Distinctive chaperonopathy in skeletal muscle associated with the dominant variant in DNAJB4

• Published in: Acta neuropathologica Vol. 145; no. 2; pp. 235 - 255
• Main Authors: Inoue, Michio, Noguchi, Satoru, Inoue, Yukiko U., Iida, Aritoshi, Ogawa, Megumu, Bengoechea, Rocio, Pittman, Sara K., Hayashi, Shinichiro, Watanabe, Kazuki, Hosoi, Yasushi, Sano, Terunori, Takao, Masaki, Oya, Yasushi, Takahashi, Yuji, Miyajima, Hiroaki, Weihl, Conrad C., Inoue, Takayoshi, Nishino, Ichizo
• Format: Journal Article
• Language: English
• Published: Berlin/Heidelberg Springer Berlin Heidelberg 01.02.2023; Springer Nature B.V
• Subjects: Animals; Biotechnology; CRISPR; Degeneration; Desmin; Disease; Distal Myopathies - pathology; Genomes; Heat shock proteins; HSP40 Heat-Shock Proteins - genetics; HSP40 Heat-Shock Proteins - metabolism; Hsp70 protein; Inclusion bodies; Medicine; Medicine & Public Health; Mice; Mice, Knockout; Molecular Chaperones - genetics; Muscle Weakness - pathology; Muscle, Skeletal - pathology; Musculoskeletal system; Mutation; Myopathy; Neurology; Neuromuscular diseases; Neurosciences; Original Paper; Pathology; Proteins; Psychiatry; Skeletal muscle; Soleus muscle
• ISSN: 0001-6322; 1432-0533
• DOI: 10.1007/s00401-022-02530-4

DnaJ homolog, subfamily B, member 4, a member of the heat shock protein 40 chaperones encoded by DNAJB4 , is highly expressed in myofibers.
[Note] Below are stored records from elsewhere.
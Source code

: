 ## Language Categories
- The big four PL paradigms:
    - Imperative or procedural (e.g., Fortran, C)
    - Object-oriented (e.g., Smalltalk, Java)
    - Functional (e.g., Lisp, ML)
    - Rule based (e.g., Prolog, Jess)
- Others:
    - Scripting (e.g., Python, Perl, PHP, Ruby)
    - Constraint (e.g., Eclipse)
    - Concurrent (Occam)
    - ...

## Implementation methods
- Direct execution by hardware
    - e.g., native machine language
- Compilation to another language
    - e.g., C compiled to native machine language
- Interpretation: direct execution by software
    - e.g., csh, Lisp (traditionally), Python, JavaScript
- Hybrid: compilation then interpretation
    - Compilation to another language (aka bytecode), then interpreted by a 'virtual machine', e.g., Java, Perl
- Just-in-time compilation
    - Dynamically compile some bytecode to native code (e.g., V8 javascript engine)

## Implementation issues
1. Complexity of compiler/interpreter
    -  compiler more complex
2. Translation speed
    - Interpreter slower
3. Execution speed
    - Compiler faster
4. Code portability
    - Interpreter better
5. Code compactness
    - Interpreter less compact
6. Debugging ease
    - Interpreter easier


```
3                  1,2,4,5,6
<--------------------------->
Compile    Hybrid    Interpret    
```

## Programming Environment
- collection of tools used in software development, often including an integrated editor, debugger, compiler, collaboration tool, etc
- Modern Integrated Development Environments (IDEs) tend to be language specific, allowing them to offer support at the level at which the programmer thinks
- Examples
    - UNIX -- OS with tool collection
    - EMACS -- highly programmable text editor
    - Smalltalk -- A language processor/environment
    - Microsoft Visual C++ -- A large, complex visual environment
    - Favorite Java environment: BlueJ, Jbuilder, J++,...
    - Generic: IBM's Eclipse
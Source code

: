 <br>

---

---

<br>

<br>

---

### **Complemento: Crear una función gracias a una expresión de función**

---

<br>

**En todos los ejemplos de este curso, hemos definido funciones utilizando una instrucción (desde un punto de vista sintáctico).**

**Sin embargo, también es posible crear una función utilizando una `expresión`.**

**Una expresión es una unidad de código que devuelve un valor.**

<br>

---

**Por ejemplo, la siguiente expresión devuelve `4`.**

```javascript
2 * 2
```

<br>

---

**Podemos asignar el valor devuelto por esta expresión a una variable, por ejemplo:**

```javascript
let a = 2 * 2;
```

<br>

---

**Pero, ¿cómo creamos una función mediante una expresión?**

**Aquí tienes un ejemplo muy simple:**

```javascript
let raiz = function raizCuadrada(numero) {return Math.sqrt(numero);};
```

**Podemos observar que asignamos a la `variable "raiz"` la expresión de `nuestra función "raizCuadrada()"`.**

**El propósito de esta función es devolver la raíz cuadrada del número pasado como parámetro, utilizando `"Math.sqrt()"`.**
We identified a heterozygous c.270 T > A (p.F90L) variant in DNAJB4 in a family with a dominantly inherited distal myopathy, in which affected members have specific features on muscle pathology represented by the presence of cytoplasmic inclusions and the accumulation of desmin, p62, HSP70, and DNAJB4 predominantly in type 1 fibers. Both Dnajb4F90L knockin and knockout mice developed muscle weakness and recapitulated the patient muscle pathology in the soleus muscle, where DNAJB4 has the highest expression. These data indicate that the identified variant is causative, resulting in defective chaperone function and selective muscle degeneration in specific muscle fibers. This study demonstrates the importance of DNAJB4 in skeletal muscle proteostasis by identifying the associated chaperonopathy.